_Dataset entries_
----------------
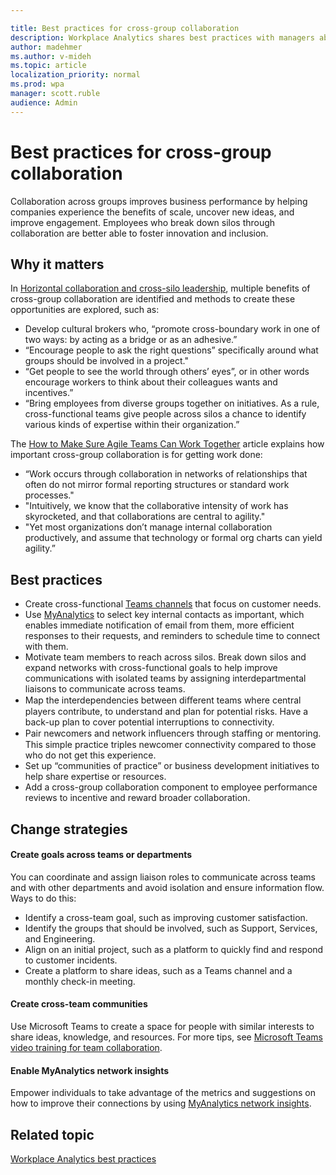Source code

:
 ```yaml
---

title: Best practices for cross-group collaboration
description: Workplace Analytics shares best practices with managers about the importance of cross-group collaboration
author: madehmer
ms.author: v-mideh
ms.topic: article
localization_priority: normal 
ms.prod: wpa
manager: scott.ruble
audience: Admin
---
```


# Best practices for cross-group collaboration

Collaboration across groups improves business performance by helping companies experience the benefits of scale, uncover new ideas, and improve engagement. Employees who break down silos through collaboration are better able to foster innovation and inclusion.

## Why it matters

In [Horizontal collaboration and cross-silo leadership](https://insights.office.com/networks/cross-silo-leadership-horizontal-collaboration/), multiple benefits of cross-group collaboration are identified and methods to create these opportunities are explored, such as:

* Develop cultural brokers who, “promote cross-boundary work in one of two ways: by acting as a bridge or as an adhesive.”
* “Encourage people to ask the right questions” specifically around what groups should be involved in a project."
* “Get people to see the world through others’ eyes”, or in other words encourage workers to think about their colleagues wants and incentives.”
* “Bring employees from diverse groups together on initiatives. As a rule, cross-functional teams give people across silos a chance to identify various kinds of expertise within their organization.”

The [How to Make Sure Agile Teams Can Work Together](https://insights.office.com/collaboration/how-to-make-sure-agile-teams-can-work-together/) article explains how important cross-group collaboration is for getting work done:

* “Work occurs through collaboration in networks of relationships that often do not mirror formal reporting structures or standard work processes."
* "Intuitively, we know that the collaborative intensity of work has skyrocketed, and that collaborations are central to agility."
* "Yet most organizations don’t manage internal collaboration productively, and assume that technology or formal org charts can yield agility.”

## Best practices

* Create cross-functional [Teams channels](/microsoftteams/teams-channels-overview) that focus on customer needs.
* Use [MyAnalytics](../myanalytics/use/network.md) to select key internal contacts as important, which enables immediate notification of email from them, more efficient responses to their requests, and reminders to schedule time to connect with them.
* Motivate team members to reach across silos. Break down silos and expand networks with cross-functional goals to help improve communications with isolated teams by assigning interdepartmental liaisons to communicate across teams.
* Map the interdependencies between diﬀerent teams where central players contribute, to understand and plan for potential risks. Have a back-up plan to cover potential interruptions to connectivity.  
* Pair newcomers and network inﬂuencers through staﬃng or mentoring. This simple practice triples newcomer connectivity compared to those who do not get this experience.  
* Set up “communities of practice” or business development initiatives to help share expertise or resources.  
* Add a cross-group collaboration component to employee performance reviews to incentive and reward broader collaboration.

## Change strategies

#### Create goals across teams or departments

You can coordinate and assign liaison roles to communicate across teams and with other departments and avoid isolation and ensure information flow. Ways to do this:

* Identify a cross-team goal, such as improving customer satisfaction.
* Identify the groups that should be involved, such as Support, Services, and Engineering.
* Align on an initial project, such as a platform to quickly find and respond to customer incidents.
* Create a platform to share ideas, such as a Teams channel and a monthly check-in meeting.

#### Create cross-team communities

Use Microsoft Teams to create a space for people with similar interests to share ideas, knowledge, and resources. For more tips, see [Microsoft Teams video training for team collaboration](https://support.microsoft.com/office/overview-of-teams-and-channels-c3d63c10-77d5-4204-a566-53ddcf723b46).

#### Enable MyAnalytics network insights

Empower individuals to take advantage of the metrics and suggestions on how to improve their connections by using [MyAnalytics network insights](../myanalytics/use/network.md).

## Related topic

[Workplace Analytics best practices](gm-best-practices.md)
----------------
_What to produce_
An exact copy of the lines above, from the one containing "## Best practices" through the one containing "on customer needs.", is the whole of the answer.

_Exercise solution_
## Best practices

* Create cross-functional [Teams channels](/microsoftteams/teams-channels-overview) that focus on customer needs.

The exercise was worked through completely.